In fact, on August 27, 1776, the leader of the gang, Moses Doan, informed General Howe of the unprotected Jamaica Pass (an area of East New York, Brooklyn), which helped Howe defeat Washington at the Battle of Long Island.

No known portraits of the Doan brothers from life exist, only woodcut images. This is a woodcut of Abraham Doan, recorded as “One of the Doans shooting a British officer,” from The Pennsylvania New Jersey Delaware Almanac 1849 and also Annals of the Revolution; or, a History of the Doans.

The Doan gang’s principal occupations were robbing tax collectors and stealing horses. The gang stole over 200 horses from their neighbors in Bucks County that they sold to the Red Coats in Philadelphia and Baltimore. Their crimes included robbing the Bucks County Treasury in Newton of 1,300 pounds sterling. In 1782, the Doan gang robbed nine tax collectors. The following year, they robbed “several” more while in their homes.

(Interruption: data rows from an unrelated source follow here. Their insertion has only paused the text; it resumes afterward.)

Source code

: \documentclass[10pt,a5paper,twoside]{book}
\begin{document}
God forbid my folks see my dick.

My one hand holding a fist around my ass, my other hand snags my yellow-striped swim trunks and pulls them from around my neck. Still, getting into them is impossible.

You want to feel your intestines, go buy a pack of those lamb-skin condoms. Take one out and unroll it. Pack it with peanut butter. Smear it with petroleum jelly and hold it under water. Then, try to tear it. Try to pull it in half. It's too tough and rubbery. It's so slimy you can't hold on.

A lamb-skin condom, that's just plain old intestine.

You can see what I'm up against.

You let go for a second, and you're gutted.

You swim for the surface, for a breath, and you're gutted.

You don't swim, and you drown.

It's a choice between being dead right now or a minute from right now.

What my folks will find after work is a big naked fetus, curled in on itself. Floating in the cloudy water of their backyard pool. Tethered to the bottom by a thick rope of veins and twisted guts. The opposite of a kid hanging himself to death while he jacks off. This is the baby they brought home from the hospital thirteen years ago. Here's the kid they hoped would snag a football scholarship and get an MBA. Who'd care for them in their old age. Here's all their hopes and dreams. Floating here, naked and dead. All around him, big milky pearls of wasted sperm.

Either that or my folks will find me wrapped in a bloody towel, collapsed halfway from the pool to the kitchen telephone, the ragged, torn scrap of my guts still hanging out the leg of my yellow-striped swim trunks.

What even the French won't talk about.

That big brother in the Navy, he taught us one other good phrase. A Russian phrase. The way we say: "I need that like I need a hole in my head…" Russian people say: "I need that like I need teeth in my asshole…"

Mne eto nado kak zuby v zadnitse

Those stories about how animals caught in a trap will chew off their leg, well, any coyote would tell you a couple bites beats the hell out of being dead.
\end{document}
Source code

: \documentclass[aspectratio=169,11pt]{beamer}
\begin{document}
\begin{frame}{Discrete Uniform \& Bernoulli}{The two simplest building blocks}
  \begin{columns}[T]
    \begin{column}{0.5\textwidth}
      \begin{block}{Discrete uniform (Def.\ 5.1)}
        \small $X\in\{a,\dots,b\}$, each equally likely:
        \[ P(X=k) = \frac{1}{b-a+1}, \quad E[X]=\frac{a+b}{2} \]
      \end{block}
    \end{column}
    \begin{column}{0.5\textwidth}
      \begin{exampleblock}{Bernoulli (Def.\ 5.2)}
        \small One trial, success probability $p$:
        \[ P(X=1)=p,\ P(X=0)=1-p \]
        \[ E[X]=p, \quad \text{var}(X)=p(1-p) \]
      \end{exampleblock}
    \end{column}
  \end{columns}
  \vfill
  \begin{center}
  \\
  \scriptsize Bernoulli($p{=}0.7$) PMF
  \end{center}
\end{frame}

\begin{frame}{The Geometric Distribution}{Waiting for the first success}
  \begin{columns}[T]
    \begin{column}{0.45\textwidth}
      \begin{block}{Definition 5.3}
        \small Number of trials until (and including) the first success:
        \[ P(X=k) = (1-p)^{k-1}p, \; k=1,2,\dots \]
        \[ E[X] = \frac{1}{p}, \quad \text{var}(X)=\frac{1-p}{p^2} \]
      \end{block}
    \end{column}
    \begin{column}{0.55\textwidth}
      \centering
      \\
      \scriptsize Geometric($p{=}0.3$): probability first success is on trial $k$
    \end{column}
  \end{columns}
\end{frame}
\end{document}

Here’s what Henson says about the Doan Outlaws’ treasure:

For years the Doan Gang of Tories had looted and terrorized the Pennsylvania countryside. Finally, farmers of Berks, Lancaster, and Lebanon Counties revolted, surrounded the gang in Indian Gap near Wernersville, and practically wiped them out. The gang’s vast treasure, resulting from years of looting, is believed buried near the scene of the last stand.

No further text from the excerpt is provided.